Serbian basketball player

Aleksandar Gilić (Александар Гилић; born January 28, 1968) is a Serbian former professional basketball player.

== Playing career ==
Gilić played for the Crvena zvezda, Budućnost Podgorica and Partizan of the Yugoslav League. In the 1993–94 season, he won the Yugoslav League with Zvezda and played together with Dragoljub Vidačić, Ivica Mavrenski, Saša Obradović, Mileta Lisica, Aleksandar Trifunović, and Dejan Tomašević.

In 1999, he went abroad.
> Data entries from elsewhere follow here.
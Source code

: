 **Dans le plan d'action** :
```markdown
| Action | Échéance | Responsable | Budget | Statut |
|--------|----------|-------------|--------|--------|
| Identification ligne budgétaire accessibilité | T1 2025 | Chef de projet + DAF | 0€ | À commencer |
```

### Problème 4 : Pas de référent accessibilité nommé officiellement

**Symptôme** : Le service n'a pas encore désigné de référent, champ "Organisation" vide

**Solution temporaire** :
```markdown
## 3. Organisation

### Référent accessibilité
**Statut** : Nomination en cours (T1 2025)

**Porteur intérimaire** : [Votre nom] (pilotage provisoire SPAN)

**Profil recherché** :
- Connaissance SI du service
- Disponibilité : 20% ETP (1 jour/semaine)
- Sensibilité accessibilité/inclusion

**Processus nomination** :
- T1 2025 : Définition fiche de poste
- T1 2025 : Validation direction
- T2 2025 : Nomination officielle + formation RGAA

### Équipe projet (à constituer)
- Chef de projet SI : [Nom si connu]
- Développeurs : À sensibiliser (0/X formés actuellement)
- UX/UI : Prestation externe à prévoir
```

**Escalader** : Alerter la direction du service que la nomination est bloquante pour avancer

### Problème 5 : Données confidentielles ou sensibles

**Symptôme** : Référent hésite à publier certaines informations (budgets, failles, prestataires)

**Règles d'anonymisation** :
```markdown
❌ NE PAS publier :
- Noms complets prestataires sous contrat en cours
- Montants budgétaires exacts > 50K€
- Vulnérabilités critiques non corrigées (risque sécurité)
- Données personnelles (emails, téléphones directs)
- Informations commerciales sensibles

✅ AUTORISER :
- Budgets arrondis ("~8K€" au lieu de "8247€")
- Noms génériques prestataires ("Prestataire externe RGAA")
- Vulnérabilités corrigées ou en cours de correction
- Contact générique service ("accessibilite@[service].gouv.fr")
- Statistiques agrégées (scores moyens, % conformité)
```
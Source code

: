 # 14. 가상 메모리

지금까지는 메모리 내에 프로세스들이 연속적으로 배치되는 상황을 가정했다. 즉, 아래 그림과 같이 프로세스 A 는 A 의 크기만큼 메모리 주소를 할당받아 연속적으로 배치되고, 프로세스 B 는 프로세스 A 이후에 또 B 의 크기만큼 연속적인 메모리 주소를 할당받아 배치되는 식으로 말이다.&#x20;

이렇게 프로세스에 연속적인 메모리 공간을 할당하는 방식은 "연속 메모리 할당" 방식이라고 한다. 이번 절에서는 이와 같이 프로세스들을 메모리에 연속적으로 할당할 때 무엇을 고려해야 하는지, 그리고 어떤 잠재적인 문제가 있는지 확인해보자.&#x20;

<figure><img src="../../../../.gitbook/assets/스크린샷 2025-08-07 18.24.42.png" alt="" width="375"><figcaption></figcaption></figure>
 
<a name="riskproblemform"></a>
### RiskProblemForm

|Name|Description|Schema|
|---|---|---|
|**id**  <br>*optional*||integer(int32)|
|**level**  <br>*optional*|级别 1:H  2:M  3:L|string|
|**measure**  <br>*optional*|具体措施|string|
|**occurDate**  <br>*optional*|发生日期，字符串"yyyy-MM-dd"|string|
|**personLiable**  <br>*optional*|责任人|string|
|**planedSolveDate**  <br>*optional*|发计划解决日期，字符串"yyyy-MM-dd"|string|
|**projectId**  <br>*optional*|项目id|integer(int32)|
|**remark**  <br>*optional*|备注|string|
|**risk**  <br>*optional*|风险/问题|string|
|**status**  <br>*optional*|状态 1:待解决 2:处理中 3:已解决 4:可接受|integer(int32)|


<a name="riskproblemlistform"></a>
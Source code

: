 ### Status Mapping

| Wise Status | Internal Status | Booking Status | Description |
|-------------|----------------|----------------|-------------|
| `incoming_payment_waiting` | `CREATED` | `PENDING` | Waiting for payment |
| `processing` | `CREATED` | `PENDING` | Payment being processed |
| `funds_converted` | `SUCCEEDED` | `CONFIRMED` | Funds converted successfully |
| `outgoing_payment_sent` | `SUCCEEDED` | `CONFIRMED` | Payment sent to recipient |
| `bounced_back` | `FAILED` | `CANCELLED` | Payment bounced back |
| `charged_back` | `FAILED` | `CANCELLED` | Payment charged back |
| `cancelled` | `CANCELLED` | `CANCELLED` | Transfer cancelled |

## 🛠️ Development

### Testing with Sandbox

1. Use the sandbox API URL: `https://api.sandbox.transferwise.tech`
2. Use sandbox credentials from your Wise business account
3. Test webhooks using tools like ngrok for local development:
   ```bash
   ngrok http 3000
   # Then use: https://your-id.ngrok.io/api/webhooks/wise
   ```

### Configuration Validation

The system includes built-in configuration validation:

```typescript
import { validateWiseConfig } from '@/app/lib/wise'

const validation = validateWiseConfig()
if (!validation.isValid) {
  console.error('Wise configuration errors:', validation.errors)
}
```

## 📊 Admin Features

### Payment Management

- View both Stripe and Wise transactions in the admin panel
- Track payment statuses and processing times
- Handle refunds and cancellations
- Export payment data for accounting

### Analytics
During next couple of years he played in Slovenia (Pivovarna Laško), Israel (Hapoel Jerusalem), Germany (TSK uniVersa Bamberg), Cyprus (ETHA Engomis) and Bulgaria.
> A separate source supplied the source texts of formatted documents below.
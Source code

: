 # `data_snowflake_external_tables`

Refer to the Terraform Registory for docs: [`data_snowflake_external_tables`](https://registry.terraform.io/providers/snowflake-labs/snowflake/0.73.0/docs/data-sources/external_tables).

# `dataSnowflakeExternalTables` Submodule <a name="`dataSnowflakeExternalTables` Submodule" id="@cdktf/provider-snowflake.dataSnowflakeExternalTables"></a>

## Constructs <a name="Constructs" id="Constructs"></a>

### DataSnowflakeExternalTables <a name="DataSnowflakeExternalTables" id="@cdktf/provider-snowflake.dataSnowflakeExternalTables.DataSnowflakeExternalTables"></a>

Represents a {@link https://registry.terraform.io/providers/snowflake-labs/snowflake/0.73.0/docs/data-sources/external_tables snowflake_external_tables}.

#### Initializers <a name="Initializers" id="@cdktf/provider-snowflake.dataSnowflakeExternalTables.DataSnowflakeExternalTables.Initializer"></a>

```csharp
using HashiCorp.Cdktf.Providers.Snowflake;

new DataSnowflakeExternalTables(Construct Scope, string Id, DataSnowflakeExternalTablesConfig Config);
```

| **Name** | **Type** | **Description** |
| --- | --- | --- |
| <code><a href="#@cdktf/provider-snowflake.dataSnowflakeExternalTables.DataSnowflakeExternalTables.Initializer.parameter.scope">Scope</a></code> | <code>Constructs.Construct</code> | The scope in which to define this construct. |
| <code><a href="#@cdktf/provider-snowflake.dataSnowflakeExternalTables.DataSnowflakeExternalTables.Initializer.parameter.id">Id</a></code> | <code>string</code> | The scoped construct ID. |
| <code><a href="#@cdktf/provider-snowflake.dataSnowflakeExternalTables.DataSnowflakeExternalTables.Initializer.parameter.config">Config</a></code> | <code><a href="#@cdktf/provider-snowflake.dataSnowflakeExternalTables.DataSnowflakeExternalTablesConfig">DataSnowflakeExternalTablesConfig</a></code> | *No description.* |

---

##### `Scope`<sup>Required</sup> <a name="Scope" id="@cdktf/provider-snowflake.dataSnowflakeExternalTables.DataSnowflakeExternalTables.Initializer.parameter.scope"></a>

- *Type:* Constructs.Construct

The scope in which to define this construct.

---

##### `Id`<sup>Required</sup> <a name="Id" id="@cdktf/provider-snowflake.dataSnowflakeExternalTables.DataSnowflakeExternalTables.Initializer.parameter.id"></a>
Later, Gilić also played for the Radnički Belgrade of the Second League of Serbia.

== Career achievements ==
- Yugoslav League champion: 1 (with Crvena zvezda: 1993–94)
- Yugoslav Super Cup winner: 1 (with Crvena zvezda: 1993)
- FR Yugoslavia Cup winner: 1 (with Partizan: 1999)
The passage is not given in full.